▸ Assigned task: Output exactly, and only, the lines below from the one with "- [ ] <Task 1>" down to the one with "- 2015年 電王戦Final プロ棋士(3勝) コンピューター（2勝）". Include both end lines and no pictures.

——————————

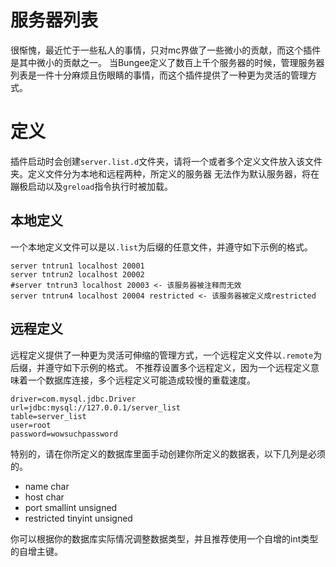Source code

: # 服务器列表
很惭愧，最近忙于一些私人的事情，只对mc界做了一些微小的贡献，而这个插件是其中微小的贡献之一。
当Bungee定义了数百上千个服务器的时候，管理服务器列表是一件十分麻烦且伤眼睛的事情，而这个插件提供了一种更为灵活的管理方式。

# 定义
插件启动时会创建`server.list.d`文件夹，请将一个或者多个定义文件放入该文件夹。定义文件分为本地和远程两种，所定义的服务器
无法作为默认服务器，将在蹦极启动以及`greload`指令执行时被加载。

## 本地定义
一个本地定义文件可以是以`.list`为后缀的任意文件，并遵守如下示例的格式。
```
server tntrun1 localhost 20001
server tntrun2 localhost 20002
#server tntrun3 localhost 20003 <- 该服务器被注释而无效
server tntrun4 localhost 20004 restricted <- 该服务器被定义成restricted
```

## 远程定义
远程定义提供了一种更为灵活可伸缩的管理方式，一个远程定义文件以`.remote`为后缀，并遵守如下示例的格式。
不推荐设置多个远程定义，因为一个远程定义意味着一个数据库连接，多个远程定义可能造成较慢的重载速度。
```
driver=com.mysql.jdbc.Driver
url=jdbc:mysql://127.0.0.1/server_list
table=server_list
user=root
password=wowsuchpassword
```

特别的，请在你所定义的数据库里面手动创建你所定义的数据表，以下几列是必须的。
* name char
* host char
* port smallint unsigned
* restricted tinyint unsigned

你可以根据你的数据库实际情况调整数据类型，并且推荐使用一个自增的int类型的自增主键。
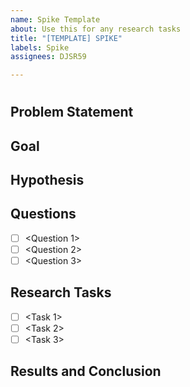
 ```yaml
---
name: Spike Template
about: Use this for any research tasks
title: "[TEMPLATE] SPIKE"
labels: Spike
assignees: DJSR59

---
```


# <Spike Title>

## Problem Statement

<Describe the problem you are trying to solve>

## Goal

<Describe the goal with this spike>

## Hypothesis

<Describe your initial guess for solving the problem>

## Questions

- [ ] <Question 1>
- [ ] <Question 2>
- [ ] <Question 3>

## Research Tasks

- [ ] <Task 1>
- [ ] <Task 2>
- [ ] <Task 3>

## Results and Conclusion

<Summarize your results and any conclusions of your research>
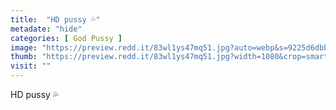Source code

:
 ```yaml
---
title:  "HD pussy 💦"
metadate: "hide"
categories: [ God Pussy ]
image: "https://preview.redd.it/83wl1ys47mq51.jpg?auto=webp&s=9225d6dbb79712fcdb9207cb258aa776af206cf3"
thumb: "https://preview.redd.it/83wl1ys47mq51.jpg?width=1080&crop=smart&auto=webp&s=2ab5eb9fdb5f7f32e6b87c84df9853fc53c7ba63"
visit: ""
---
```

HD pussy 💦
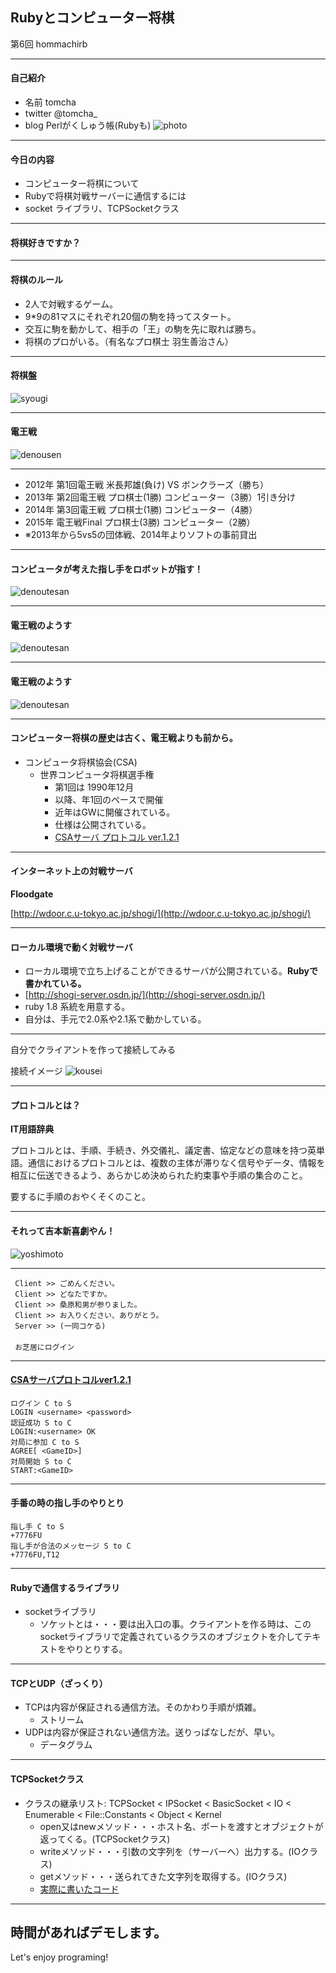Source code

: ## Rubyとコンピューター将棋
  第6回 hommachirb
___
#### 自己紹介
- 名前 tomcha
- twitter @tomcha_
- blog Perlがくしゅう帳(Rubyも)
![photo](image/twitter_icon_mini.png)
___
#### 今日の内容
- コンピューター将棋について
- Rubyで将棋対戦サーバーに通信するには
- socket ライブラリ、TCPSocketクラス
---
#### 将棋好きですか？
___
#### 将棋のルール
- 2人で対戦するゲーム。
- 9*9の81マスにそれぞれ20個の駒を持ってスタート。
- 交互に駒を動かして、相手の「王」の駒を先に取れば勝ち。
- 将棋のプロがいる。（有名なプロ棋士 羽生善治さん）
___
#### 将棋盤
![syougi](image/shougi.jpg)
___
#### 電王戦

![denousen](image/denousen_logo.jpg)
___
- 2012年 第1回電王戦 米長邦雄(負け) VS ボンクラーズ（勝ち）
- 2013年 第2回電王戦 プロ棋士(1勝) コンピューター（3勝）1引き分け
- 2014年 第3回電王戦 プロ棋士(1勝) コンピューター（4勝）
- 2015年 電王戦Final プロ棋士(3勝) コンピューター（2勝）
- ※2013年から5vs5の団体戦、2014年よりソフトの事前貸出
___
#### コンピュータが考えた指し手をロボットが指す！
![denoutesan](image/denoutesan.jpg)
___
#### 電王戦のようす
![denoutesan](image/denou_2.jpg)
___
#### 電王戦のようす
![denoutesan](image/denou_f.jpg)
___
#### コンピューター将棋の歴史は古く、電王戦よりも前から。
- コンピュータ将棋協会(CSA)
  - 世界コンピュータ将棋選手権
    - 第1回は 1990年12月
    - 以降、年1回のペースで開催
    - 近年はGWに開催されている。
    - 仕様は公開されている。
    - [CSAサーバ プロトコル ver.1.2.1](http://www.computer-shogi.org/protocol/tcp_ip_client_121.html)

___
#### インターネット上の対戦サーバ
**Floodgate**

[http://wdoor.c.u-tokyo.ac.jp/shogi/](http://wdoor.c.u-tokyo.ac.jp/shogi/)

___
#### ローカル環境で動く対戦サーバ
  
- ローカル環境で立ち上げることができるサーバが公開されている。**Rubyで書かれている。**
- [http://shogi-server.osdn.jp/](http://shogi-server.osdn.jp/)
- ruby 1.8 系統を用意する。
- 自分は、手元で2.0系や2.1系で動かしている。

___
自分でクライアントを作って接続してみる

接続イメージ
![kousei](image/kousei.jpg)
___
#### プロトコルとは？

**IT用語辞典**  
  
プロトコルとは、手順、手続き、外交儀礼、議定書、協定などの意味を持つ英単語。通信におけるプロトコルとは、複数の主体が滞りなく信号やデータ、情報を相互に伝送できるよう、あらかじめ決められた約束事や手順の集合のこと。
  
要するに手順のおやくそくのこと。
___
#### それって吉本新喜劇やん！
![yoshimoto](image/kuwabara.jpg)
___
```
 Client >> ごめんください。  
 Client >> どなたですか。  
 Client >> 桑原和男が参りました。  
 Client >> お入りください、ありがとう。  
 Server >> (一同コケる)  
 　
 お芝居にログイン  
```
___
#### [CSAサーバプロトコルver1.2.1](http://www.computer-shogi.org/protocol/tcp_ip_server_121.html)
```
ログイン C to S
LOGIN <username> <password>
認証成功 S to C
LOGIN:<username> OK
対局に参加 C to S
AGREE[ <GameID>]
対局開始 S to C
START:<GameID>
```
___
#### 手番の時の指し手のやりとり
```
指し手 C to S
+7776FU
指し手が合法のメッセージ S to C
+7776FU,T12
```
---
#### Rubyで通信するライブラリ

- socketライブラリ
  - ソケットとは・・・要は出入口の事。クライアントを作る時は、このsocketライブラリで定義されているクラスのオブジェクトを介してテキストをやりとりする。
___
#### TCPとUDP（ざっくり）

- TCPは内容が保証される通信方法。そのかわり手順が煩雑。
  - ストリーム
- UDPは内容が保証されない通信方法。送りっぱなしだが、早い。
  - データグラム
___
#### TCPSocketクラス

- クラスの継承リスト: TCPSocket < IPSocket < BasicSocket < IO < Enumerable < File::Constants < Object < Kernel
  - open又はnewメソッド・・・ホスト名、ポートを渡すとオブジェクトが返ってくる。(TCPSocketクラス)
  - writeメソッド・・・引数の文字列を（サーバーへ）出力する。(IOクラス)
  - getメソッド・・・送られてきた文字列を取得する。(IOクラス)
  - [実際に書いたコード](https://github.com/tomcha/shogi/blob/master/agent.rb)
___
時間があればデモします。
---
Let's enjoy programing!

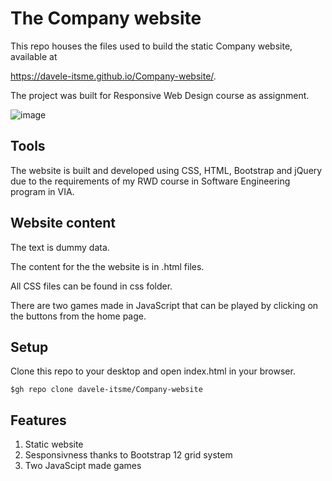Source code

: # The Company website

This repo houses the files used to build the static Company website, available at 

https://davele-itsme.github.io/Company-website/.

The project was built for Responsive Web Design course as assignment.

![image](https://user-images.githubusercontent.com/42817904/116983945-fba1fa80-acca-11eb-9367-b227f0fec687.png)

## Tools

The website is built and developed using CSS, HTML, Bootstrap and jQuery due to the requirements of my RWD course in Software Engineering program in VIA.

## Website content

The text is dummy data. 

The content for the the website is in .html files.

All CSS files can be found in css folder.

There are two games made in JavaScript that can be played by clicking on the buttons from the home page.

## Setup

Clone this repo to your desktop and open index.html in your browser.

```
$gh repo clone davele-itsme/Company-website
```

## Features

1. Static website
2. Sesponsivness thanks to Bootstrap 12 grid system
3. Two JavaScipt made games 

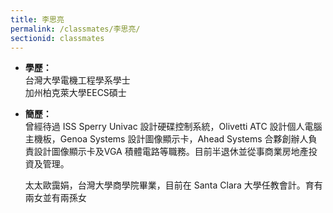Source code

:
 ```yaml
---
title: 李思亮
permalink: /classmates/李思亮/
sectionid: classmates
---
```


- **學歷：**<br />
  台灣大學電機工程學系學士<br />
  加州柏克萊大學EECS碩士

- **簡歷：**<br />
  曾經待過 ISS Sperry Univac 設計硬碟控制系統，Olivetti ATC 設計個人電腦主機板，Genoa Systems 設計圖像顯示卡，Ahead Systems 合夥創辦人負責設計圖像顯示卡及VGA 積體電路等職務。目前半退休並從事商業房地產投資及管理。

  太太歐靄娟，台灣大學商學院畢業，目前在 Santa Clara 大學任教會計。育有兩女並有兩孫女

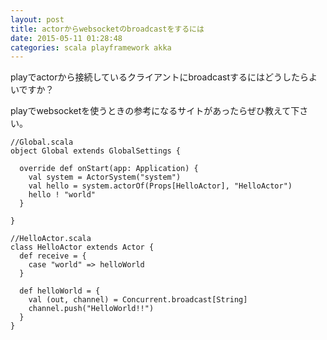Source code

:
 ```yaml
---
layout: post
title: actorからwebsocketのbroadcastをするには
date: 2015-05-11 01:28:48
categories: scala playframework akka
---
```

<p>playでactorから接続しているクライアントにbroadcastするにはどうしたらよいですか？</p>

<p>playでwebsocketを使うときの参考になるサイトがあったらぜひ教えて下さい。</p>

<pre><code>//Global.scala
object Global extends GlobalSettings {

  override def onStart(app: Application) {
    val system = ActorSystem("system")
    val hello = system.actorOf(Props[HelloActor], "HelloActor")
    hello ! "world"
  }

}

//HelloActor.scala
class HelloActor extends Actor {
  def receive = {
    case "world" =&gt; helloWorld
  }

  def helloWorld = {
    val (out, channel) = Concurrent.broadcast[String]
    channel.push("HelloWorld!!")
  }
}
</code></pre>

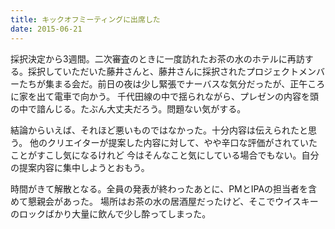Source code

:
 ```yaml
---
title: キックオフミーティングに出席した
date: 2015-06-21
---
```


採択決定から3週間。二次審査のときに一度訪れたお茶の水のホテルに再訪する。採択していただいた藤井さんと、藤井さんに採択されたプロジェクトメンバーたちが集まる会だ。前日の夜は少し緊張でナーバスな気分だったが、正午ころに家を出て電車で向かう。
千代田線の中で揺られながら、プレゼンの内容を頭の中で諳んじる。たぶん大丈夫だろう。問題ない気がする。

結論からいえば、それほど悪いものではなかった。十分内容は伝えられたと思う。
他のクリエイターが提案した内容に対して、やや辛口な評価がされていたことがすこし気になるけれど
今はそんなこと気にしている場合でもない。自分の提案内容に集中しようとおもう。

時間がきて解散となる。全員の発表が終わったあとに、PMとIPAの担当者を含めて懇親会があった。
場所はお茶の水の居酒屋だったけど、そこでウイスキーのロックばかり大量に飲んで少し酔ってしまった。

——————————

▸ Solution below:
- [ ] <Task 1>
- [ ] <Task 2>
- [ ] <Task 3>

## Results and Conclusion

<Summarize your results and any conclusions of your research>
Source code

:
 ```yaml
---
title:  "HD pussy 💦"
metadate: "hide"
categories: [ God Pussy ]
image: "https://preview.redd.it/83wl1ys47mq51.jpg?auto=webp&s=9225d6dbb79712fcdb9207cb258aa776af206cf3"
thumb: "https://preview.redd.it/83wl1ys47mq51.jpg?width=1080&crop=smart&auto=webp&s=2ab5eb9fdb5f7f32e6b87c84df9853fc53c7ba63"
visit: ""
---
```

HD pussy 💦
Source code

: ## Rubyとコンピューター将棋
  第6回 hommachirb
___
#### 自己紹介
- 名前 tomcha
- twitter @tomcha_
- blog Perlがくしゅう帳(Rubyも)
![photo](image/twitter_icon_mini.png)
___
#### 今日の内容
- コンピューター将棋について
- Rubyで将棋対戦サーバーに通信するには
- socket ライブラリ、TCPSocketクラス
---
#### 将棋好きですか？
___
#### 将棋のルール
- 2人で対戦するゲーム。
- 9*9の81マスにそれぞれ20個の駒を持ってスタート。
- 交互に駒を動かして、相手の「王」の駒を先に取れば勝ち。
- 将棋のプロがいる。（有名なプロ棋士 羽生善治さん）
___
#### 将棋盤
![syougi](image/shougi.jpg)
___
#### 電王戦

![denousen](image/denousen_logo.jpg)
___
- 2012年 第1回電王戦 米長邦雄(負け) VS ボンクラーズ（勝ち）
- 2013年 第2回電王戦 プロ棋士(1勝) コンピューター（3勝）1引き分け
- 2014年 第3回電王戦 プロ棋士(1勝) コンピューター（4勝）
- 2015年 電王戦Final プロ棋士(3勝) コンピューター（2勝）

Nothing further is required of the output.